木陰では、バックビークが羽をたたんで昼寝を満喫していた。移動が夜に集中しているせいか、少し夜型のサイクルになっているようだ。

(もう、夏なんだなぁ…日増しに暑くなるね。)

眩しそうに少し目を細めると、ルーピンは頭の奥がぼんやりとするような感覚に覆われた。
まるで、夢路の入り口に立ったような……





「……ルー……ルーピン…!…ルーピン先生!」

呼ばれる声にハッと顔を上げると、自分を覗き込む緑の瞳が見えた。
少し目線を動かすと、ハネッ毛の黒髪とその前髪に見え隠れしている稲妻傷が見えた。
自分がどういう状況なのか、ようやく把握できたルーピンは少し心配そうに自分を見つめたままの生徒にニッコリと笑いかけた。

「ああ、すまない、ハリー。どうやらうたた寝をしてしまっていたようだね。」

座っていた長椅子から立ち上がると、ルーピンは軽く目をこすって杖を握っているハリーの方へ向き直った。

「じゃあ、はじめようか。」

「はい。お願いします。」

握った杖に力を込める。緊張した面持ちでルーピンの作業を見つめるハリーを背に、ルーピンはガタガタ揺れている箱の蓋に手をかけた。

(そうだ、わたしは今…ハリーの吸魂鬼対策を手伝っているんだった…
 ハリーが来るのを待っているうちに眠ってしまうとは……しっかりしなければ。)

うたた寝でぼんやりした頭を覚ますためにルーピンは小さく深呼吸する。
新鮮な空気が身体をめぐると、ルーピンはハリーに向けて声を鋭くした。

「いくよ…それ!」

バッと蓋を開けると、中にいたモノ−マネ妖怪−はハリーの目の前で目深にフードを被ったなんとも不気味で大半の人が生理的に受け付けないであろう生物―――吸魂鬼の姿をとった。

「エクスペクト・パトローナム、守護霊よ来たれ!」

ハリーが叫ぶと、ハリーが構えた杖から銀色の靄のようなものが噴出して吸魂鬼とハリーの間を必至で漂っていた。
しばしその均衡は保たれていたが、程なくしてハリーの杖腕が震え始めた。

(これ以上は危険だ―――!)

ルーピンは素早く杖を取り出すと、銀色の靄が漂っていた場所に滑り込み、吸魂鬼の姿をしたものに杖を向けて叫んだ。

「リディクラス!」

すると、吸魂鬼の姿をしてたものはパチン!と音を立てて姿を変えた。丸い銀の物体に。
ルーピンはそれをもといた箱の中に押し込めると、きつく蓋を閉めた。
そして、ハリーにチョコを渡す。吸魂鬼のダメージを癒す方法はチョコレートを食べることなのだ。
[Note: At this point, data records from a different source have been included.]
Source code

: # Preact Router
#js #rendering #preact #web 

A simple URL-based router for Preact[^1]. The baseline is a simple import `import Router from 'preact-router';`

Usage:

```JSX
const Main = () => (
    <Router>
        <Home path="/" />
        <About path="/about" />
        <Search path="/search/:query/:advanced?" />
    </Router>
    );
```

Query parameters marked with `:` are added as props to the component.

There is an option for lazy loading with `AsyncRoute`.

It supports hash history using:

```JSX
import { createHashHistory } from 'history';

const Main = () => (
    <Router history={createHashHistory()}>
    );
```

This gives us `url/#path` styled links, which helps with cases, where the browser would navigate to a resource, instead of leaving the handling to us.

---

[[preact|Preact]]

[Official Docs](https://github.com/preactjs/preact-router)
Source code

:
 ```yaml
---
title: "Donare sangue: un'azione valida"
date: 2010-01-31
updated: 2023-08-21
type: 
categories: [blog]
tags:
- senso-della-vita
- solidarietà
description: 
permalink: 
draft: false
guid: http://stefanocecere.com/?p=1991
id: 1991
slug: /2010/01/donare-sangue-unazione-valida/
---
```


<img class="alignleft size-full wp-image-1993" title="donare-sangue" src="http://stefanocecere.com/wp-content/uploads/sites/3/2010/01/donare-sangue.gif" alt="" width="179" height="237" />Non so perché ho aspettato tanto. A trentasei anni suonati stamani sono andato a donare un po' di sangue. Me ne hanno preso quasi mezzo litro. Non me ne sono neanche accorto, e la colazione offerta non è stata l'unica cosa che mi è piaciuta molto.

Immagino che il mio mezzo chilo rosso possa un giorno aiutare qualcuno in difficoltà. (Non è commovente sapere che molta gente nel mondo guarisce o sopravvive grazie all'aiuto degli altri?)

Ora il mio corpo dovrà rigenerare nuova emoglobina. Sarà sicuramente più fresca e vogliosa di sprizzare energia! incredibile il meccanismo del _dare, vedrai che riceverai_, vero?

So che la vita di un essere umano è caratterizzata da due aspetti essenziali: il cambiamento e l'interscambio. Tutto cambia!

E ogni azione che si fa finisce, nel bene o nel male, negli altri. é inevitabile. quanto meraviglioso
何度かその動作を繰り返し、4度目に達した所で、ルーピンは箱の蓋を一層きつく閉めた。

「ハリー。」

振り返ってみると、ハリーが小さく肩で息をしながら机にもたれかかっていた。
ルーピンはポケットから一口サイズのチョコをいくつか取り出すと、ハリーの手に乗せた。

「さぁ、これを食べて。今日はここまでにしておこう。」

「はい…」

ルーピンに渡されたチョコを口の中にほおると、ハリーは何を考えるでもなく教室の一角を見つめていた。
ふと、視界を横切ったルーピンのポケットからひらりと何かが落ちるのが見えた。

「先生、何か落としましたよ。」

ハリーが身を乗り出し、落ちた紙切れを拾い上げた。
ルーピンが落とした物は写真だった。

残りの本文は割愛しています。